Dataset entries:
·····
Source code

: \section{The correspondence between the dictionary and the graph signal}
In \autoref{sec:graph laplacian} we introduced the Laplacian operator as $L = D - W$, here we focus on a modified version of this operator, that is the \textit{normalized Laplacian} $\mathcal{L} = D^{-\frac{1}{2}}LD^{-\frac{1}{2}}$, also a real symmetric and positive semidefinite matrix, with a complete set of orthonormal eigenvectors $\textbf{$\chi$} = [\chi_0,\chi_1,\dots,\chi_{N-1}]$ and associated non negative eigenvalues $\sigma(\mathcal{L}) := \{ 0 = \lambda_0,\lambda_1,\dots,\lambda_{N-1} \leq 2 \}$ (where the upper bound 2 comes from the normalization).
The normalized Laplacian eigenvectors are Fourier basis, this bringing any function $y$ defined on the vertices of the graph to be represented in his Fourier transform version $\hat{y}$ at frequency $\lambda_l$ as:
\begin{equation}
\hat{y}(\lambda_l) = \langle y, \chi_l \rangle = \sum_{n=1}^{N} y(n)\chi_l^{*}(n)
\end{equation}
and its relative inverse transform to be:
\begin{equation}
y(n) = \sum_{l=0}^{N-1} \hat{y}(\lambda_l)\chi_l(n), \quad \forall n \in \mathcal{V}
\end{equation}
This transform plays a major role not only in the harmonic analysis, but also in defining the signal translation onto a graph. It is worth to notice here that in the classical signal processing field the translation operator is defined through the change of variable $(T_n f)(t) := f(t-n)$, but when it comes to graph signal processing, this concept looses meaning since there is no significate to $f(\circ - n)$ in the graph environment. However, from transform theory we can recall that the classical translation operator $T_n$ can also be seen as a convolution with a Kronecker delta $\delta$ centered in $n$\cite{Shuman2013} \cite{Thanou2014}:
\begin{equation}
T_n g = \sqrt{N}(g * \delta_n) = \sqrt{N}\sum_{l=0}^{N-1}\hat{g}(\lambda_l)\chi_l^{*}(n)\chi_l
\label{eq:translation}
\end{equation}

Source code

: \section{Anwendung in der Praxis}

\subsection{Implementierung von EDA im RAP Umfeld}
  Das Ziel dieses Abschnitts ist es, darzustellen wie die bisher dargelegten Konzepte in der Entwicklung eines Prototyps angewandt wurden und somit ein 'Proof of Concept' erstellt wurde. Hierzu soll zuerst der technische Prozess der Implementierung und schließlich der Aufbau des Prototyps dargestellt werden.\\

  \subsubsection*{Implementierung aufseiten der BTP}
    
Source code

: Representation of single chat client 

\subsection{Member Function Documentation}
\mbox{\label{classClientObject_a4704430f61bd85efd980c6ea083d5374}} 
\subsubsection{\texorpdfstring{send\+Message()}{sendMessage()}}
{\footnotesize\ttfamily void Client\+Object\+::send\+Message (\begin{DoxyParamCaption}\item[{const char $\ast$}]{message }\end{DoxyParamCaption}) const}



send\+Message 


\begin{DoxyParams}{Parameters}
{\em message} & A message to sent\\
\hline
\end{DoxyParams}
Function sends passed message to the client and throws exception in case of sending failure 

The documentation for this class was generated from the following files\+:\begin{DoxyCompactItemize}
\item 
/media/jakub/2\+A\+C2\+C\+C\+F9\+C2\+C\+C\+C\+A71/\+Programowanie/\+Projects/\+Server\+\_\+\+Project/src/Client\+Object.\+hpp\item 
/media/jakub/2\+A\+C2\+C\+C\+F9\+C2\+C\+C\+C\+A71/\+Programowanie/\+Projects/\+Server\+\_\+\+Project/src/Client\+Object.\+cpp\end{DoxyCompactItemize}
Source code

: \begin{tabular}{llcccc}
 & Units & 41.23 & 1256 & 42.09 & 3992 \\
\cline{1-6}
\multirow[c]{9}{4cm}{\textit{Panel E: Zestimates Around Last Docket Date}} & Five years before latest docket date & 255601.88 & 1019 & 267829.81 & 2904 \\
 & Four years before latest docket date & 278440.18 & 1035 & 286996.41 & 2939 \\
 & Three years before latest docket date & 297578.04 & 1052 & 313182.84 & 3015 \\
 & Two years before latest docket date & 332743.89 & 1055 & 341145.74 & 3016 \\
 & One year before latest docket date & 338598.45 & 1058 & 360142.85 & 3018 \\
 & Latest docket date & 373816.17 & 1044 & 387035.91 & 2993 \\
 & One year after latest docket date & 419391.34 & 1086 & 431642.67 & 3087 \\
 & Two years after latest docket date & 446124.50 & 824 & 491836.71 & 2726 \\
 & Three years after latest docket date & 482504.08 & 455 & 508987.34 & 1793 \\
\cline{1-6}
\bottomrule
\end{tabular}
·····
If a line comes after the one containing "correspondence between the", leave it out; set down every line of the data before it, and that line itself, exactly.

Written answer:
Source code

: \section{The correspondence between the dictionary and the graph signal}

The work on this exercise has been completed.